- **REQUIREMENT**: Look through the data below for the line with "- [Decision Matrix" and the line with "- [Azure Pricing", then output those two and all lines in between, exactly as written.

- **GIVEN RECORDS**:
··········
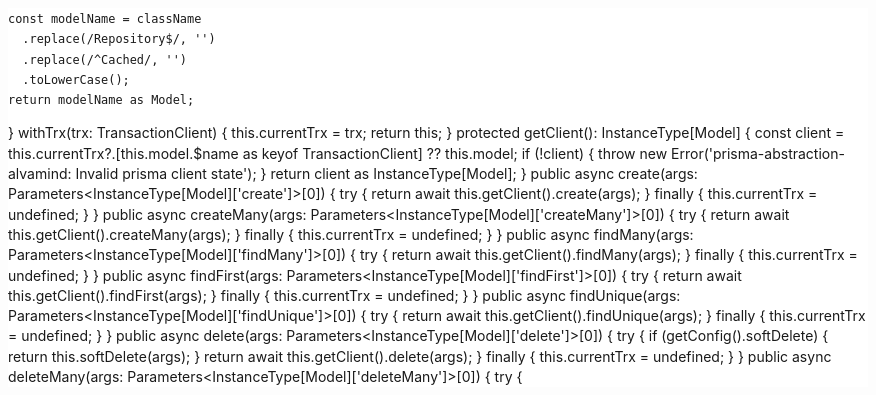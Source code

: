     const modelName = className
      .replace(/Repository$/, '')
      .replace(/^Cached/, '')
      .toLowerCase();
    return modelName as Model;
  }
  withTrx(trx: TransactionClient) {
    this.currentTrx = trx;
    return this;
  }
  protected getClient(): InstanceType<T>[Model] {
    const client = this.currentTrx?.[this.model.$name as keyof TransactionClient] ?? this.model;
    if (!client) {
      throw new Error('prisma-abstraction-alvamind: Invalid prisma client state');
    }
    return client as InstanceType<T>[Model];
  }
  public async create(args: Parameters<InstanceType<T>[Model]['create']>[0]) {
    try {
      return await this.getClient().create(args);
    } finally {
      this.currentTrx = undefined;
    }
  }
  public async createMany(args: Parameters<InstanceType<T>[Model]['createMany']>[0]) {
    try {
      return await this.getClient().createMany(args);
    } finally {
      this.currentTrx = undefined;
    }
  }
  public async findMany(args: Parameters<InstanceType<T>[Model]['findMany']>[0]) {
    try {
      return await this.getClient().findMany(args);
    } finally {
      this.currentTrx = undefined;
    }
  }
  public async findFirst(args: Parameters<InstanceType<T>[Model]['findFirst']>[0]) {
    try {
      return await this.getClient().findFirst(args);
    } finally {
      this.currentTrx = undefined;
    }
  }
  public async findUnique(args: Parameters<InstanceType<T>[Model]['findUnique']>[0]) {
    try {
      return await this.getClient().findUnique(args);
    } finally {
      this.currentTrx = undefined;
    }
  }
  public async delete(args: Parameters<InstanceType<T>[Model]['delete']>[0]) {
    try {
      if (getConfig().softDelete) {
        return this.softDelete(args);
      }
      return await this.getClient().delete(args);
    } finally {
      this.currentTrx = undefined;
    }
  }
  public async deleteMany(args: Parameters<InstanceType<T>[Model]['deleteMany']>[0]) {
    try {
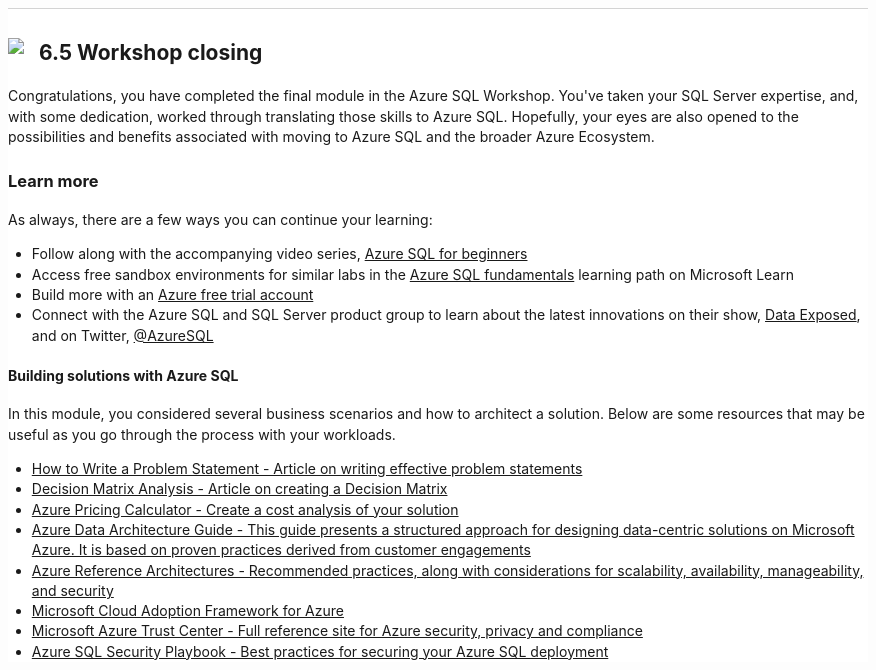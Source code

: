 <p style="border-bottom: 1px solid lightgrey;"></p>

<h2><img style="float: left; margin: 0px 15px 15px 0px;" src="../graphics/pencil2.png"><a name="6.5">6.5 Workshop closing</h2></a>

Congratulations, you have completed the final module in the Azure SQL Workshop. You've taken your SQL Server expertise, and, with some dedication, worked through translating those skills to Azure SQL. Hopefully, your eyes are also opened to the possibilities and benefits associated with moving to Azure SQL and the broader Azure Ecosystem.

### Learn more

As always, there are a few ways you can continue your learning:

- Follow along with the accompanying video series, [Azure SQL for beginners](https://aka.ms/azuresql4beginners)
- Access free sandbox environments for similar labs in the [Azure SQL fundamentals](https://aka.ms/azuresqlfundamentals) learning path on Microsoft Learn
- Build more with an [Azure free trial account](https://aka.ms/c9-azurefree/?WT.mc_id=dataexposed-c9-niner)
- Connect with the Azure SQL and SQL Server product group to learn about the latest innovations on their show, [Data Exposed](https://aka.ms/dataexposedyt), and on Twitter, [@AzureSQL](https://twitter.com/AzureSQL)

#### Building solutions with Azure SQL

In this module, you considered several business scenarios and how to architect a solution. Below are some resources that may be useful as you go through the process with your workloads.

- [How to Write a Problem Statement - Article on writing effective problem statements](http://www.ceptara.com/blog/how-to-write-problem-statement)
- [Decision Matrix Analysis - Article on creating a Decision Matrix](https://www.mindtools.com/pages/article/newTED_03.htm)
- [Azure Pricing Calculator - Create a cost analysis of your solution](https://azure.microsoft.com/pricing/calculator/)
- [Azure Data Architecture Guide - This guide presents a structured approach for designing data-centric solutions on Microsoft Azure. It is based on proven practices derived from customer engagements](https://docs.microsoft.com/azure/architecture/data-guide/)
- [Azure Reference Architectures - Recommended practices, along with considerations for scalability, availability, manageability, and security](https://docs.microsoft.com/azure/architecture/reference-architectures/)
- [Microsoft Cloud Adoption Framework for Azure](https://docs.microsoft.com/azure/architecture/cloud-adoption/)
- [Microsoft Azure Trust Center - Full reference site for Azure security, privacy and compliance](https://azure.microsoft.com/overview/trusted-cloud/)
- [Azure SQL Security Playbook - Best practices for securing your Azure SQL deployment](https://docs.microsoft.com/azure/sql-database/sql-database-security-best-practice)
··········
- **SOLUTION FOR THIS TASK**:
- [Decision Matrix Analysis - Article on creating a Decision Matrix](https://www.mindtools.com/pages/article/newTED_03.htm)
- [Azure Pricing Calculator - Create a cost analysis of your solution](https://azure.microsoft.com/pricing/calculator/)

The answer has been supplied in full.